To improve the digital resolution of under-sampled images, various conventional methods have been proposed. Fang et al. proposed a sparsity-based framework that simultaneously performed interpolation and denoising to reconstruct OCT images efficiently9. Abbasi et al. introduced a non-local weighted sparse representation (NWSR) method, which integrates sparse representations of multiple noisy and denoised patches to improve image quality10. Wang et al. proposed to utilize compressive sensing (CS) and digital filters to enhance the down-sampled OCT angiography images11. The study demonstrated that the vascular structures could be well reconstructed through CS with a sampling rate on B-scans at 70%, suggesting that CS could significantly accelerate acquisition in the OCT system. However, the traditional methods tend to perform poorly at high scale factors. Specifically, these methods have difficulty in reconstructing OCT images with high accuracy and may lead to artifacts at high scale factors. Hence, they cannot be applied in some scenarios where low scan density is required.

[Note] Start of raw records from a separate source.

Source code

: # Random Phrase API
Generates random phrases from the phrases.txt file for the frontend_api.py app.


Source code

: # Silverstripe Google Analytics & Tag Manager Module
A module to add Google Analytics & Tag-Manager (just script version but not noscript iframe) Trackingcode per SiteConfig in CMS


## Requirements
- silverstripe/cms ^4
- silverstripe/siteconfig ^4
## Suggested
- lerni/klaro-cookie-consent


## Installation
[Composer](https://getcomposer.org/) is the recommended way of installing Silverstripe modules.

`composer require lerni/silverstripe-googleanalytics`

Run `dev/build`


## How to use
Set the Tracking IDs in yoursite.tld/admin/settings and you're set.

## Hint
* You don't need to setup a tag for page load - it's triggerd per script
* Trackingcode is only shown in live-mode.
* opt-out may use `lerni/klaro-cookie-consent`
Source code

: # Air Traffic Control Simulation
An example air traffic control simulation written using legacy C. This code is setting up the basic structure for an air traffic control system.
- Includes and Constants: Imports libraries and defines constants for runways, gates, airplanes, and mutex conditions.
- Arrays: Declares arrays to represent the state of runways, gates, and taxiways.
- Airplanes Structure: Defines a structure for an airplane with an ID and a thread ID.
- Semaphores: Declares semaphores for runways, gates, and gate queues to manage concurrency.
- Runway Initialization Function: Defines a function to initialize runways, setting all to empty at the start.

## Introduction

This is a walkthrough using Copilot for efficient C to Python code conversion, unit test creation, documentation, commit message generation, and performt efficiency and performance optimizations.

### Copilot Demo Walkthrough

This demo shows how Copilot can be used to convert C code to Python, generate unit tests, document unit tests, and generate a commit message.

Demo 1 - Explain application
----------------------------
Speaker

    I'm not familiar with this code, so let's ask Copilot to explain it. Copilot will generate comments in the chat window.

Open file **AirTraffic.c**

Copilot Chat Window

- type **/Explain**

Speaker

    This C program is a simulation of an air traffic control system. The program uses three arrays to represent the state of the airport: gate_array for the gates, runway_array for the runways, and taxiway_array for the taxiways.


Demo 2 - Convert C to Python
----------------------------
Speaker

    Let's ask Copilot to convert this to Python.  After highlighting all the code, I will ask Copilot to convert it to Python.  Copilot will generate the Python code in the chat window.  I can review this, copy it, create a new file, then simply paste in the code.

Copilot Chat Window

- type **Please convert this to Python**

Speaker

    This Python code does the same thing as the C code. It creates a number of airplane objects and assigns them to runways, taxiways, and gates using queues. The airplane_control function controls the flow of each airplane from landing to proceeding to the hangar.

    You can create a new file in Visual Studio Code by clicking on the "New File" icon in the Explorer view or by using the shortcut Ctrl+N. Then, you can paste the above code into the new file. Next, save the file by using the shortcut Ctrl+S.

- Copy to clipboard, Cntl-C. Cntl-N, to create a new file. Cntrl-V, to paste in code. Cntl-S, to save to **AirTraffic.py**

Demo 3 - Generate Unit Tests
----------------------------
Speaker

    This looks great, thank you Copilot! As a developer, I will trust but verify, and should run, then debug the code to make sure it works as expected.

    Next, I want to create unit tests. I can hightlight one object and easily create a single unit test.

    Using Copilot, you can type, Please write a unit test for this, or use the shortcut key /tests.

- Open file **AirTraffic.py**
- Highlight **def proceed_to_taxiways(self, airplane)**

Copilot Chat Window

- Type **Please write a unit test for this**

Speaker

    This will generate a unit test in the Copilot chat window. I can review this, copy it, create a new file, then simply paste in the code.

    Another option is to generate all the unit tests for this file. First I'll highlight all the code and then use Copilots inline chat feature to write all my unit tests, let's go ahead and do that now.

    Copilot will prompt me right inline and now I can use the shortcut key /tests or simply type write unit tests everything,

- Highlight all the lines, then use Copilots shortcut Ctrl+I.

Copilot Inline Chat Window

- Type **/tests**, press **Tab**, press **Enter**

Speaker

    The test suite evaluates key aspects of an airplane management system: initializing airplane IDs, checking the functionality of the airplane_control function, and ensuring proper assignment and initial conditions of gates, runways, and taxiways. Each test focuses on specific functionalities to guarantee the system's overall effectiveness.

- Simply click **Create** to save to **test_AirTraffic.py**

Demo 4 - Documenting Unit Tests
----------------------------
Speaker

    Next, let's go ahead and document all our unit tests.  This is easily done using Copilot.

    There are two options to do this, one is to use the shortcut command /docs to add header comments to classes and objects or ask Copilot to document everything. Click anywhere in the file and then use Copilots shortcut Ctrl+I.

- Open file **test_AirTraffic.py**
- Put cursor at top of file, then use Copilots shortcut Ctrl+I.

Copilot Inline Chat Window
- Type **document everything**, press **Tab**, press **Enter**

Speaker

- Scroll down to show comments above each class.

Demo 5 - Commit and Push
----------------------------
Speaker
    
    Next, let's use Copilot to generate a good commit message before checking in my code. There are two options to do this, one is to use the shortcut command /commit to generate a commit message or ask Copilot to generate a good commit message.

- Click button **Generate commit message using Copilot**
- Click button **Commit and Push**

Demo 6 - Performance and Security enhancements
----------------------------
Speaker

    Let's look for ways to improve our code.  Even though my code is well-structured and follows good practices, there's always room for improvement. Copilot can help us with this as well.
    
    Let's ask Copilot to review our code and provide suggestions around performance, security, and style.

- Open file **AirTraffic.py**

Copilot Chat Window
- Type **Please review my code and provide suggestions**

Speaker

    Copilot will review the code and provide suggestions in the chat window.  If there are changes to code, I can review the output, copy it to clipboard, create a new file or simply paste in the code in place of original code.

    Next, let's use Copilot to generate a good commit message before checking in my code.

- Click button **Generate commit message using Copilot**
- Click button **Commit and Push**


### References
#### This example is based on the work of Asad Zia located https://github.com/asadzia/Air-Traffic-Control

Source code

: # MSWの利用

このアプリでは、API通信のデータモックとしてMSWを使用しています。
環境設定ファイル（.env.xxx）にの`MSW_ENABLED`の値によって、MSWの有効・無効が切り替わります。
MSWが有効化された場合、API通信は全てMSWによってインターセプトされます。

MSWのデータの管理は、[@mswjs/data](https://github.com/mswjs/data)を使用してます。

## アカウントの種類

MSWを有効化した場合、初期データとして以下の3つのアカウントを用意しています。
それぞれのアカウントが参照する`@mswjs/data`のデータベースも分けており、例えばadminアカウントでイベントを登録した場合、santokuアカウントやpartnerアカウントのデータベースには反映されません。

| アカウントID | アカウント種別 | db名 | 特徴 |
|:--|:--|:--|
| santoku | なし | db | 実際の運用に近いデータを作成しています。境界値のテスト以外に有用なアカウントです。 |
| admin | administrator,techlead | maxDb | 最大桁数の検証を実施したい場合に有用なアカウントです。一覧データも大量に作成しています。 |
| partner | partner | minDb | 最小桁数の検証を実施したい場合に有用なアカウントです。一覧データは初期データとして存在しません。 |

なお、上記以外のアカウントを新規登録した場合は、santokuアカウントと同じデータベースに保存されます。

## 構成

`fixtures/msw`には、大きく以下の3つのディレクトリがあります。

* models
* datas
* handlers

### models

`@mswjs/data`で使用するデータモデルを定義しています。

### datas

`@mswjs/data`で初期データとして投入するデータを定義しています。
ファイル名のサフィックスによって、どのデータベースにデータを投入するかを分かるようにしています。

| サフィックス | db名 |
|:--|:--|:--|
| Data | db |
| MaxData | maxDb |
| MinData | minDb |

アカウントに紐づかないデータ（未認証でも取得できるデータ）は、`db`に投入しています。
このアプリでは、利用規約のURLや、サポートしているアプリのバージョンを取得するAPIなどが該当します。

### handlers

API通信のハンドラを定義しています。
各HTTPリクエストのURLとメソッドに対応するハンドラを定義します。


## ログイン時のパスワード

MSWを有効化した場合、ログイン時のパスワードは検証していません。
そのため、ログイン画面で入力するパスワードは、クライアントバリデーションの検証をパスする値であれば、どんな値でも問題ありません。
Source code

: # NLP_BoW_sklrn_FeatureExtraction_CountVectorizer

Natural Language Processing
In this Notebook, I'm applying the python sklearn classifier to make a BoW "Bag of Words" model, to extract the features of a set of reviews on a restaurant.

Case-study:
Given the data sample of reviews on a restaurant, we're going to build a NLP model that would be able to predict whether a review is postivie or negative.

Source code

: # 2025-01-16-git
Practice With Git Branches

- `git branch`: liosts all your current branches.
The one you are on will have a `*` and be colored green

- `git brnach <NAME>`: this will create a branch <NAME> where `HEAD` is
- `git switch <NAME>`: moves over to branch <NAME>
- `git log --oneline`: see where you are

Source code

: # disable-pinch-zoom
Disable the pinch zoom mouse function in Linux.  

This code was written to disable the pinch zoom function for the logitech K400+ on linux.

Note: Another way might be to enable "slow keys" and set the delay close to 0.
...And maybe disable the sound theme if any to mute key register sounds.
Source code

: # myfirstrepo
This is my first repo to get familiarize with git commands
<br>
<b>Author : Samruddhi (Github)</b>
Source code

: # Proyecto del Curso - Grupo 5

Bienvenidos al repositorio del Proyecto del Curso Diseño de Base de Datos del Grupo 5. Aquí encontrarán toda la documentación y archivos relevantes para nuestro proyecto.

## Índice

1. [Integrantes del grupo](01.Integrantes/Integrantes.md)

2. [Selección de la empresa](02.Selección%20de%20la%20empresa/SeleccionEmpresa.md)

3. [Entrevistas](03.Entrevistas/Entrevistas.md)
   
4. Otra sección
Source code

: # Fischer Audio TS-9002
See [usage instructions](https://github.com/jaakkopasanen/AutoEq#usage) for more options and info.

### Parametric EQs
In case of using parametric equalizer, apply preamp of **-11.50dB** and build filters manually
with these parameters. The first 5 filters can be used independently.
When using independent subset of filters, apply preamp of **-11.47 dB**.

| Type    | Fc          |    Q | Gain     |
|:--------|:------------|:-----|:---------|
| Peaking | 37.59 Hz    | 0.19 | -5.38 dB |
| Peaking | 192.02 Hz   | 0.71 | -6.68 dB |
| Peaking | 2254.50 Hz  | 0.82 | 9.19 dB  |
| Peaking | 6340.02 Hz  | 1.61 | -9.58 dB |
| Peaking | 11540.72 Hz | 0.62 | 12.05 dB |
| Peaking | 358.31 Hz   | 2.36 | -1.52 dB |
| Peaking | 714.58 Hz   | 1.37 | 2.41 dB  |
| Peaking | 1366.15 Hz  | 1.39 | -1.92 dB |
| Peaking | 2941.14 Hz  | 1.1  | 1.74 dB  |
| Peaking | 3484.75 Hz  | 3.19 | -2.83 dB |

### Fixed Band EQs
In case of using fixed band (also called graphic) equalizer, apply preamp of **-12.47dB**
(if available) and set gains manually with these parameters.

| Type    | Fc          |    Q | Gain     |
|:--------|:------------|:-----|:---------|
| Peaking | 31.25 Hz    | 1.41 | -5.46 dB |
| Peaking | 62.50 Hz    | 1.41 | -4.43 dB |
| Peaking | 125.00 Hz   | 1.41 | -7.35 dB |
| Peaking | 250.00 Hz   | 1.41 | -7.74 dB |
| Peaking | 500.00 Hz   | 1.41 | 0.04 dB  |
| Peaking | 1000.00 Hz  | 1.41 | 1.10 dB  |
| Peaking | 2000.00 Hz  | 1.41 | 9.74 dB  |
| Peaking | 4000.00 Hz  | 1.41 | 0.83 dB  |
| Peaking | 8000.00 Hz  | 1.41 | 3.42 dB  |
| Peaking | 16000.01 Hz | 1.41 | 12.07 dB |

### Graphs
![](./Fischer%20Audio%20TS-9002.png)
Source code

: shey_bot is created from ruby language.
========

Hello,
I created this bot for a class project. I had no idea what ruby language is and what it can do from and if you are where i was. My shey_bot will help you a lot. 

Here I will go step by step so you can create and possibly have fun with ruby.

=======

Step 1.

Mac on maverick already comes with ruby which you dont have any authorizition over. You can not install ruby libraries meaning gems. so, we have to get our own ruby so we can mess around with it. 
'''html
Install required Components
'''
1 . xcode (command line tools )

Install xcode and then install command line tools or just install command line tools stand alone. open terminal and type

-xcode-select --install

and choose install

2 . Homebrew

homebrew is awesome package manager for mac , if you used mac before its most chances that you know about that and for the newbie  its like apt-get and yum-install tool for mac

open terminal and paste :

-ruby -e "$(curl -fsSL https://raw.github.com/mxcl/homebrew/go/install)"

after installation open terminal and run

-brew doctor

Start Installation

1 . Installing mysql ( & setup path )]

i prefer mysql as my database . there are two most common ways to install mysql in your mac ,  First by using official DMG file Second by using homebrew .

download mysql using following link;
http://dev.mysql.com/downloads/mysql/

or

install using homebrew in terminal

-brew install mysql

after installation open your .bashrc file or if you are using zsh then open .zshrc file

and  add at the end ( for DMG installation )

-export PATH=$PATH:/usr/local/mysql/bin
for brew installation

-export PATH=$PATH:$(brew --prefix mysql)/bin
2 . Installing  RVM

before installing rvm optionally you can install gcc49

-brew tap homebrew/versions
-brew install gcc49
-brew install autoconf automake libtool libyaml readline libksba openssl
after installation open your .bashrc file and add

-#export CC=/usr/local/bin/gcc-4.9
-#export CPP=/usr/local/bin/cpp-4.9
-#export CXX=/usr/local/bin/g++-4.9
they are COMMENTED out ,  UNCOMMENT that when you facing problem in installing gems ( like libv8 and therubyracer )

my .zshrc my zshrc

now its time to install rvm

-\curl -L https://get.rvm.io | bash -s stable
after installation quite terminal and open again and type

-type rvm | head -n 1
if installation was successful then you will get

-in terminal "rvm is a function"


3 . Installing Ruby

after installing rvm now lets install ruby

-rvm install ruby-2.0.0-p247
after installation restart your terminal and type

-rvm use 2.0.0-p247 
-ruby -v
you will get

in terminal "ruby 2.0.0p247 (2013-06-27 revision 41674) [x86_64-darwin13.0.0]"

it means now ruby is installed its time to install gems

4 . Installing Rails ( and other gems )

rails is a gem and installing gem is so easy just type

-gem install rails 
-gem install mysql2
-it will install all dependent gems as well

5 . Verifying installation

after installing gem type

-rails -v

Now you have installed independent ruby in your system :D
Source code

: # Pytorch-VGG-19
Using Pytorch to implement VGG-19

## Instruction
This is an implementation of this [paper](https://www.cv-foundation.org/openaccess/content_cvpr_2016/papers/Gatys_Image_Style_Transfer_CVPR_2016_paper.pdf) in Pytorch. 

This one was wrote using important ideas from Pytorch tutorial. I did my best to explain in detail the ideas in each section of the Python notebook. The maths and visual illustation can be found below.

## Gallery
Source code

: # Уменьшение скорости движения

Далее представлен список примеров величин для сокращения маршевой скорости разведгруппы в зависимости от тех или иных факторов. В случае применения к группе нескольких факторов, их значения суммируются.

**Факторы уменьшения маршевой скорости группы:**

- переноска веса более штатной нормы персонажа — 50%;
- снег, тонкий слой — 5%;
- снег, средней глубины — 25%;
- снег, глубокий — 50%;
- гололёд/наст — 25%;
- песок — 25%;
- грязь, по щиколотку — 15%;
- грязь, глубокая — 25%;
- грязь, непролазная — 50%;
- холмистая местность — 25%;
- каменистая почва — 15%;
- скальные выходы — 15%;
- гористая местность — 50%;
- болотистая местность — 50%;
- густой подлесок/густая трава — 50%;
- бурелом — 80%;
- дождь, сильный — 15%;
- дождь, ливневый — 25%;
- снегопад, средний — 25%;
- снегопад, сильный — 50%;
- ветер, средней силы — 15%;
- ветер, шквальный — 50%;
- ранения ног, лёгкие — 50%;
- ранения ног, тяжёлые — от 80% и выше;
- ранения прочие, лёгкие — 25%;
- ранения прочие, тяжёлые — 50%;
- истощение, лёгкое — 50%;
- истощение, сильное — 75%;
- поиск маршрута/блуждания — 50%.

In recent years, deep learning methods have been popular among various medical image processing tasks1214. Huang et al. utilized a generative adversarial network (GAN) to super-resolve OCT images while reducing the noise, introducing deep learning into OCT super-resolution for the first time15. Qiu et al. proposed a novel semi-supervised method using UNet and DBPN to achieve simultaneous super-resolution and denoising16. However, these deep-learning-based super-resolution networks ignore the fact that convolutional neural network (CNN) is more sensitive to low-frequency information17, potentially limiting the performance on reconstructing fine-grained structures in OCT images. With the success of transformers in the field of computer vision18, many researchers have successfully applied transformers to OCT super-resolution19. Yao et al. proposed the PSCAT20 composed of window self-attention21 and CBAM22 to achieve denoising and super-resolution simultaneously. Lu et al. presented a pyramid long-range transformer TESR23 to reconstruct under-sampled OCT images. Furthermore, the transformer was integrated with the CNN to leverage their complementary strengths, i.e., global dependency and local dependency, for OCT super-resolution24.

To obtain high digital resolution images within a short acquisition time, we proposed a novel OCT super-resolution model named hybrid attention structure preserving network (HASPN). HASPN has two branches. One branch was used to primarily restore the low-frequency features of images. The another branch could enhance the perceptual quality of the output by learning the high-frequency features of decomposed images. The low-frequency and high-frequency features from the two branches were concatenated over channels to fuse the information. Additionally, the hybrid attention mechanism was introduced to enhance the network’s capacity to learn spatial and channel information, improving the reconstruction capability. Next, we utilized the public retinal OCT image dataset OCT2017 to test HASPN at different sampling rates. Compared with the current mainstream methods, HASPN achieved the best results at 4x and 8x SR. Moreover, we investigated the impact of network depths and widths on performance and conducted ablation studies to validate the effectiveness of our key components and hybrid loss. Finally, the experiment demonstrated that our proposed HASPN exhibited strong generalization capabilities for diabetic macular edema (DME), choroidal neovascularization (CNV), and drusen in early AMD which was unseen during training.

Methods

Data preparation

In this paper, we utilized the retinal OCT image dataset OCT201725. The original dataset contains 84,495 images in total, covering normal and abnormal retinal images. From the subset of normal retinal images, 1,300 images were selected for the training set, 200 images for the validation set, and 100 images for the testing set.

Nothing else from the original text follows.